На этот раз она попросила не включать Пуленка, и они занимались сексом в тишине.

Следующие уроки проходили трудно. Она училась играть гаммы, а он беспощадно просил ее повторять их снова и снова. Ей нравилась эта беспощадность, и порой внутри нарастало напряжение, которое рассеивалось лишь в тот момент, когда она замечала Сашу у ворот в парк. Напряжение могло быть настолько сильным, что ей было неловко за биение сердца во время самой обыкновенной музыкальной фразы... Еще в тот день, когда она только увидела объявление преподавателя музыки, она подумала, что вскоре бросит фортепиано. Как неоднократно бросала Сашу или книгу или уроки живописи. И все же она продолжала приходить сюда снова и снова, а иногда просила его сыграть ту самую мелодию Пуленка, с которой начались ее занятия музыкой.

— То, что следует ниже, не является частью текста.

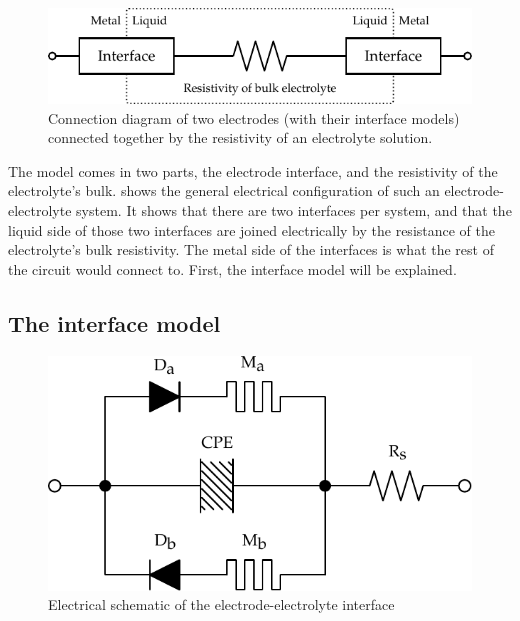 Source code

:   \begin{figure}
    \centering
    \includegraphics{content/pt2/07-InterfaceModel/graphics/simpleElectrodeElectrolyteModel}
    \caption{\label{fig:pt2-simpleElectrodeElectrolyteModel}Connection diagram of two electrodes (with their interface models) connected together by the resistivity of an electrolyte solution.}
  \end{figure}
  The model comes in two parts, the electrode interface, and the resistivity of the electrolyte's bulk.
   shows the general electrical configuration of such an electrode-electrolyte system.
  It shows that there are two interfaces per system, and that the liquid side of those two interfaces are joined electrically by the resistance of the electrolyte's bulk resistivity.
  The metal side of the interfaces is what the rest of the circuit would connect to.
  First, the interface model will be explained.


  \subsection{The interface model}

    \begin{figure}
      \centering
      \includegraphics{content/pt2/07-InterfaceModel/graphics/interfaceSchematic}
      \caption{\label{fig:pt2-interfaceSchematic}Electrical schematic of the electrode-electrolyte interface}
    \end{figure}

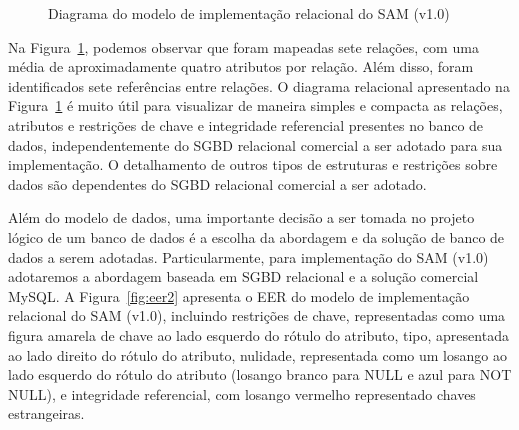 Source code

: \documentclass{article}
\begin{document}
\begin{center}
\begin{figure}[!htb]
{
}
\caption{Diagrama do modelo de implementa\c{c}\~ao relacional do SAM (v1.0)}
\label{fig:eer}
\end{figure}
\end{center}

Na Figura~\ref{fig:eer}, podemos observar que foram mapeadas sete rela\c{c}\~oes, com uma m\'edia de aproximadamente quatro atributos por rela\c{c}\~ao. Al\'em disso, foram identificados sete refer\^encias entre rela\c{c}\~oes.
O diagrama relacional apresentado na Figura~\ref{fig:eer} \'e muito \'util para visualizar de maneira simples e compacta as rela\c{c}\~oes, atributos e restri\c{c}\~oes de chave e integridade referencial presentes no banco de dados, independentemente do SGBD relacional comercial a ser adotado para sua implementa\c{c}\~ao.
O detalhamento de outros tipos de estruturas e restri\c{c}\~oes sobre dados s\~ao dependentes do SGBD relacional comercial a ser adotado.

Al\'em do modelo de dados, uma importante decis\~ao a ser tomada no projeto l\'ogico de um banco de dados \'e a escolha da abordagem e da solu\c{c}\~ao de banco de dados a serem adotadas.
Particularmente, para implementa\c{c}\~ao do SAM (v1.0) adotaremos a abordagem baseada em SGBD relacional e a solu\c{c}\~ao comercial MySQL. A Figura~\ref{fig:eer2} apresenta o EER do modelo de implementa\c{c}\~ao relacional do SAM (v1.0), incluindo restri\c{c}\~oes de chave, representadas como uma figura amarela de chave ao lado esquerdo do r\'otulo do atributo, tipo, apresentada ao lado direito do r\'otulo do atributo, nulidade, representada como um losango ao lado esquerdo do r\'otulo do atributo (losango branco para NULL e azul para NOT NULL), e integridade referencial, com losango vermelho representado chaves estrangeiras.
\end{document}
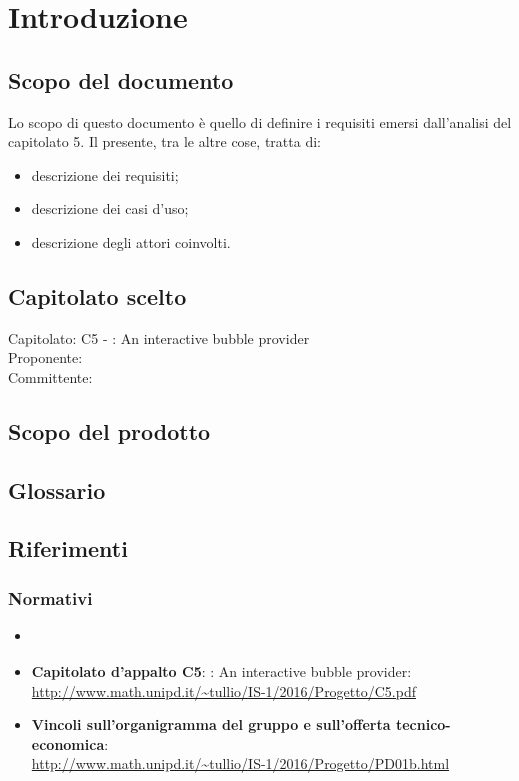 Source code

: \section{Introduzione}

\subsection{Scopo del documento}
Lo scopo di questo documento è quello di definire i requisiti emersi dall'analisi del capitolato 5.
Il presente, tra le altre cose, tratta di:
\begin{itemize}
	\item descrizione dei requisiti;
	\item descrizione dei casi d'uso;
	\item descrizione degli attori coinvolti.
\end{itemize}

\subsection{Capitolato scelto}
Capitolato: C5 - \ProjectName{}: An interactive bubble provider \\
Proponente: \Proponente{} \\
Committente: \CommittenteInline{} \\

\subsection{Scopo del prodotto}
\ScopoDelProdotto

\subsection{Glossario}
\GlossarioIntroduzione

\subsection{Riferimenti}
\subsubsection{Normativi}
\begin{itemize}
	\item \textbf{\NormeDiProgetto}
	\item\textbf{Capitolato d'appalto C5}: \ProjectName{}: An interactive bubble provider:\\ \url{http://www.math.unipd.it/~tullio/IS-1/2016/Progetto/C5.pdf}
	\item \textbf{Vincoli sull'organigramma del gruppo e sull'offerta tecnico-economica}: \\ \url{http://www.math.unipd.it/~tullio/IS-1/2016/Progetto/PD01b.html}
\end{itemize}

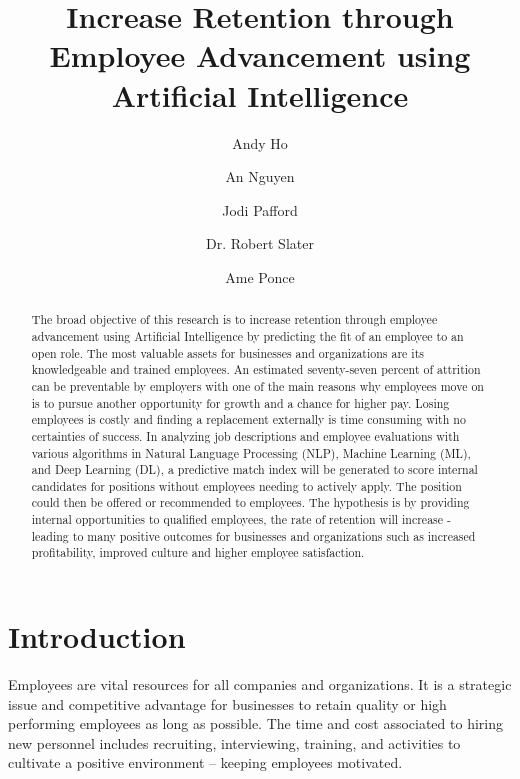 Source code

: \documentclass{llncs}
\title{Increase Retention through Employee Advancement using Artificial Intelligence}
\author{
Andy Ho\inst{1} \and
An Nguyen\inst{1} \and
Jodi Pafford\inst{1} \and
Dr. Robert Slater\inst{1}\and
Ame Ponce\inst{2}
}
\institute{
Master of Science in Data Science, Southern Methodist University,
Dallas TX 75275 USA 
\email{\{atho,angyuen2, jpafford, rslater\}@smu.edu} \and
Ernst \& Young, San Fransisco, California
\email{XXXXX@XXXXX.com} \\
}
\begin{document}
\maketitle              %

\setcounter{footnote}{0}
\begin{abstract}
The broad objective of this research is to increase retention through employee advancement using Artificial Intelligence by predicting the fit of an employee to an open role. The most valuable assets for businesses and organizations are its knowledgeable and trained employees. An estimated seventy-seven percent of attrition can be preventable by employers with one of the main reasons why employees move on is to pursue another opportunity for growth and a chance for higher pay. Losing employees is costly and finding a replacement externally is time consuming with no certainties of success. In analyzing job descriptions and employee evaluations with various algorithms in Natural Language Processing (NLP), Machine Learning (ML), and Deep Learning (DL), a predictive match index will be generated to score internal candidates for positions without employees needing to actively apply. The position could then be offered or recommended to employees. The hypothesis is by providing internal opportunities to qualified employees, the rate of retention will increase - leading to many positive outcomes for businesses and organizations such as increased profitability, improved culture and higher employee satisfaction.

\end{abstract}

\section{Introduction}

Employees are vital resources for all companies and organizations.  It is a strategic issue and competitive advantage for businesses to retain quality or high performing employees as long as possible.  The time and cost associated to hiring new personnel includes recruiting, interviewing, training, and activities to cultivate a positive environment – keeping employees motivated.
\end{document}
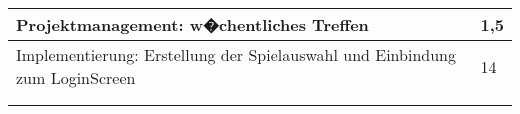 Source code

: \documentclass[a4paper,11pt]{scrartcl}
\begin{document}
\begin{longtable}{| p{13.8cm} | C{2.4cm} |}
  Projektmanagement: w�chentliches Treffen
	&
  1,5
	\\
	\hline

  Implementierung: Erstellung der Spielauswahl und Einbindung zum LoginScreen
	&
  14
	\\
	\hline


	&

	\\
	\hline


	&

	\\
	\hline

\end{longtable}
\end{document}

Но было кое-что еще: воспоминания о водителе отца, которые возникали только здесь, в этой квартире с горьким чаем и приоткрытым окном. Они возвращались к ней непостоянно и неравномерно, и были уроки, когда их не было вовсе. Особенно тяжелым оказалось вернуться в то утро, когда она сидела в мини-юбке справа от него и читала роман Булгакова. Продолжения не было. Далее наступал обрыв, за которым было безымянное воспоминание о другом, совершенно обычном дне, в котором она снова сидела на заднем сиденье и пыталась поймать взгляд в узком зеркале над головой водителя. Однако он был в темных очках, и она не могла проследить за движением его глаз. И вот она уже снова была в комнате преподавателя музыки, отбивала гаммы и ощущала, как он ее слушает. И ведь правда ощущала - в этом доме ей казалось, что внимание имеет запах и даже цвет. Заканчивая играть, она не оборачивалась к нему. Она продолжала сидеть лицом к фортепиано, с ладонями сложенными на коленях. Она ожидала того, что он скажет. Его слова были беспощадными, однако она больше не боялась их слышать.

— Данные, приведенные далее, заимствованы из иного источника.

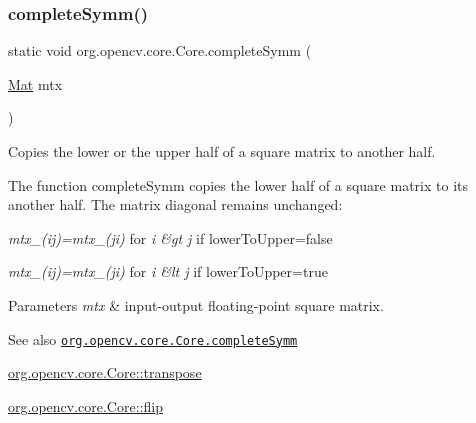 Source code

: \subsubsection{\texorpdfstring{complete\+Symm()}{completeSymm()}\hspace{0.1cm}{\footnotesize\ttfamily [2/2]}}
{\footnotesize\ttfamily static void org.\+opencv.\+core.\+Core.\+complete\+Symm (\begin{DoxyParamCaption}\item[{\mbox{\hyperlink{classorg_1_1opencv_1_1core_1_1_mat}{Mat}}}]{mtx }\end{DoxyParamCaption})\hspace{0.3cm}{\ttfamily [static]}}

Copies the lower or the upper half of a square matrix to another half.

The function {\ttfamily complete\+Symm} copies the lower half of a square matrix to its another half. The matrix diagonal remains unchanged\+:


\begin{DoxyItemize}
\item {\itshape mtx\+\_\+(ij)=mtx\+\_\+(ji)} for {\itshape i \&gt j} if {\ttfamily lower\+To\+Upper=false} 
\item {\itshape mtx\+\_\+(ij)=mtx\+\_\+(ji)} for {\itshape i \&lt j} if {\ttfamily lower\+To\+Upper=true} 
\end{DoxyItemize}


\begin{DoxyParams}{Parameters}
{\em mtx} & input-\/output floating-\/point square matrix.\\
\hline
\end{DoxyParams}
\begin{DoxySeeAlso}{See also}
\href{http://docs.opencv.org/modules/core/doc/operations_on_arrays.html#completesymm}{\tt org.\+opencv.\+core.\+Core.\+complete\+Symm} 

\mbox{\hyperlink{classorg_1_1opencv_1_1core_1_1_core_a4536de6a43f5dfb4d4ba1bf24735696a}{org.\+opencv.\+core.\+Core\+::transpose}} 

\mbox{\hyperlink{classorg_1_1opencv_1_1core_1_1_core_a8dc68bbfca84b4fdfb9cd7bd79fc893e}{org.\+opencv.\+core.\+Core\+::flip}} 
\end{DoxySeeAlso}
\mbox{\label{classorg_1_1opencv_1_1core_1_1_core_a42f107c63200e26f87ddb11631980be7}} 
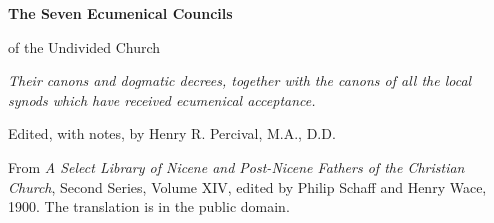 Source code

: \documentclass[11pt,letterpaper]{article}
\begin{document}
\color{ink}

\begin{titlepage}
\centering
\vspace*{4em}
{\LARGE\bfseries\color{heading} The Seven Ecumenical Councils\par}
\vspace{1em}
{\large of the Undivided Church\par}
\vspace{2em}
{\itshape\color{subhead} Their canons and dogmatic decrees, together with the
canons of all the local synods which have received ecumenical
acceptance.\par}
\vspace{3em}
{Edited, with notes, by Henry R. Percival, M.A., D.D.\par}
\vfill
{\small From \emph{A Select Library of Nicene and Post-Nicene Fathers of the
Christian Church}, Second Series, Volume XIV, edited by Philip Schaff and
Henry Wace, 1900. The translation is in the public domain.\par}
\vspace{2em}
\end{titlepage}

\tableofcontents


\end{document}
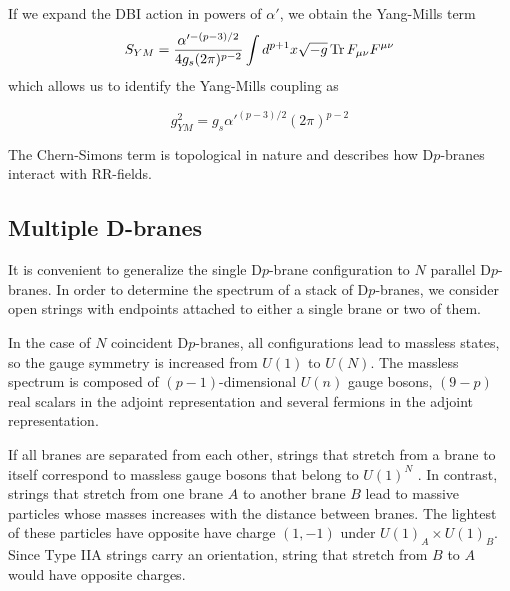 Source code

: %
%
%

If we expand the DBI action in powers of $\alpha'$, we obtain the Yang-Mills term
\begin{equation}
  S_{YM} = \frac{\alpha'^{-(p-3)/2}}{4g_s (2\pi)^{p-2}} \int d^{p+1} x \sqrt {-g} \Tr F_{\mu\nu} F^{\mu\nu}
\end{equation}
which allows us to identify the Yang-Mills coupling as 

\begin{equation}
g^2_{YM} = g_s \alpha'^{(p-3)/2}(2\pi)^{p-2}
\end{equation}

The Chern-Simons term is topological in nature and describes how D$p$-branes interact with RR-fields.


\subsection{Multiple D-branes}

It is convenient to generalize the single D$p$-brane configuration to $N$ parallel D$p$-branes.
In order to determine the spectrum of a stack of D$p$-branes, we consider open strings with endpoints 
attached to either a single brane or two of them.

In the case of $N$ coincident D$p$-branes, all configurations lead to massless states, so the 
gauge symmetry is increased from $U(1)$ to $U(N)$.
The massless spectrum is composed of $(p-1)$-dimensional $U(n)$ gauge bosons, $(9-p)$ real
scalars in the adjoint representation and several fermions in the adjoint representation.

If all branes are separated from each other, strings that stretch from a brane to itself correspond to massless gauge bosons that belong to $U(1)^N$ .
In contrast, strings that stretch from one brane $A$ to another brane $B$ lead to massive particles whose
masses increases with the distance between branes.
The lightest of these particles have opposite have charge $(1,-1)$ under $U(1)_A \times U(1)_B$.
Since Type IIA strings carry an orientation, string that stretch from $B$ to $A$ would have opposite charges.

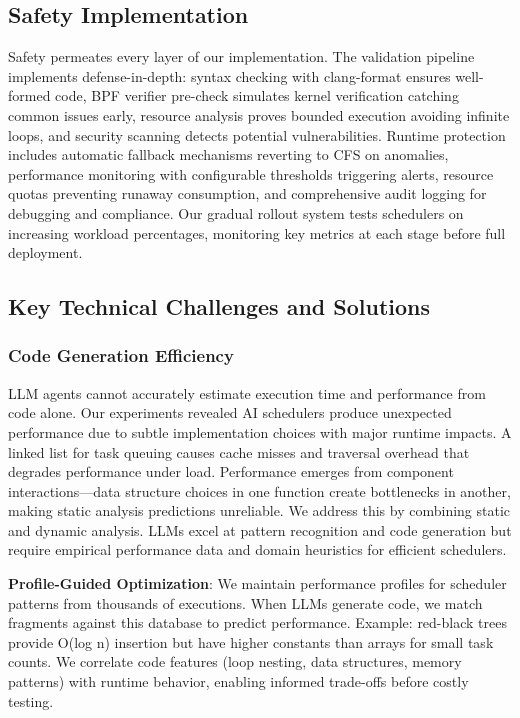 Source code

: \subsection{Safety Implementation}

Safety permeates every layer of our implementation. The validation pipeline implements defense-in-depth: syntax checking with clang-format ensures well-formed code, BPF verifier pre-check simulates kernel verification catching common issues early, resource analysis proves bounded execution avoiding infinite loops, and security scanning detects potential vulnerabilities. Runtime protection includes automatic fallback mechanisms reverting to CFS on anomalies, performance monitoring with configurable thresholds triggering alerts, resource quotas preventing runaway consumption, and comprehensive audit logging for debugging and compliance. Our gradual rollout system tests schedulers on increasing workload percentages, monitoring key metrics at each stage before full deployment.

\subsection{Key Technical Challenges and Solutions}

\subsubsection{Code Generation Efficiency}

LLM agents cannot accurately estimate execution time and performance from code alone. Our experiments revealed AI schedulers produce unexpected performance due to subtle implementation choices with major runtime impacts. A linked list for task queuing causes cache misses and traversal overhead that degrades performance under load. Performance emerges from component interactions—data structure choices in one function create bottlenecks in another, making static analysis predictions unreliable. We address this by combining static and dynamic analysis. LLMs excel at pattern recognition and code generation but require empirical performance data and domain heuristics for efficient schedulers.

\textbf{Profile-Guided Optimization}: We maintain performance profiles for scheduler patterns from thousands of executions. When LLMs generate code, we match fragments against this database to predict performance. Example: red-black trees provide O(log n) insertion but have higher constants than arrays for small task counts. We correlate code features (loop nesting, data structures, memory patterns) with runtime behavior, enabling informed trade-offs before costly testing.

А затем она начала задерживаться в квартире преподавателя - на пять минут, на десять. Это не было связано с музыкой. Занятия продолжались не более полутора часов, и продлить их ей не удавалось ни за счет воспоминаний, ни за счет особенно удачной игры. Нет, она оставалась оттого, что он стал спрашивать ее про семью и про учебу в университете. Она отвечала глупо и невпопад, и все никак не могла завязать шнурок в кедах, который оказывался либо слишком длинным, либо слишком коротким. Выйдя на лестничную площадку, она сокрушалась на себя за то, что наговорила лишнего, и теперь ей этого ни за что не исправить. Однако в следующий раз он задавал ей новый вопрос, и она в очередной раз забывала о том, что где-то внизу, у ворот в парк, стоял Саша и ожидал ее под холодным дождем конца ноября.

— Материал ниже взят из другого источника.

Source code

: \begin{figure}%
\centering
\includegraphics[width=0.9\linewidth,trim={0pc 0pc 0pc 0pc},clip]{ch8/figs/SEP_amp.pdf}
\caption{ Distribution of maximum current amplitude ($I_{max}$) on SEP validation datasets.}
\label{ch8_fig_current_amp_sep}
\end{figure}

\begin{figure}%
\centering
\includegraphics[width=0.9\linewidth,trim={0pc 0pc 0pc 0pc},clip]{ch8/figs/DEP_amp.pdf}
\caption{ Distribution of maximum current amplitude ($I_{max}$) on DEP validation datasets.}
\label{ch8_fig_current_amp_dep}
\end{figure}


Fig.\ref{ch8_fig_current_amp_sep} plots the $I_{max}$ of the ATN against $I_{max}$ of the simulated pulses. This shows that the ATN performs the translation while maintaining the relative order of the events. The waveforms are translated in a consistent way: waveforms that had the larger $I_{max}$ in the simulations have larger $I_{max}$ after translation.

Сашу она замечала все меньше. Возможно, ей больше не хотелось распутывать его угрюмые мысли, сплетенные в сложный узел и наводившие ужасную тоску. Красное вино казалось пресным, и даже секс стал механическим и совершенно немузыкальным. А еще ее раздражал этот новый взгляд Саши, которым он обводил ее в те моменты, когда она медленно (всегда медленно, даже если сильно опаздывала) приближалась к нему после занятий музыкой. "Как успехи?" спрашивал он. Она неопределенно кивала, и они шли по улице, на которую ветром нагнало вязкий слой мокрых листьев. Однажды она едва не поскользнулась, и он болезненно ухватил ее за локоть. Наверное, это и был тот самый момент, когда все заканчивалось. Осенью. Какая пошлость. Ее раздражало, что он не пытался ничего изменить, хотя и подозревала, что раздражение было бы еще более сильным, если бы он попытался это сделать.

Тем временем, воспоминания возвращались. Так, что она уже не знала, приходит сюда за музыкой, за Пуленком и за Сати, или за попыткой восстановить все то, что произошло с ней много лет назад. И вот однажды, после неправильно сыгранной гаммы, он накричал на нее сильнее обычного. Он сказал, что у нее нет слуха, и с чего она вообще решила, что может играть. Ее рука играет бездумно и все время теряет контакт с инструментом. Он сказал что-то про невидимую нить, связывающую пальцы с фортепиано, после чего подошел к ней и положил руку на ее ладонь. В ту же секунду кровь отхлынула от кончиков пальцев, поднялась по телу и ударила в голову. Она вспомнила. Да, конечно, он внезапно повернулся и посмотрел на нее. Она знала, она ждала этого, потому отложила книгу и открыла тем самым голые ноги, на которые он теперь смотрел.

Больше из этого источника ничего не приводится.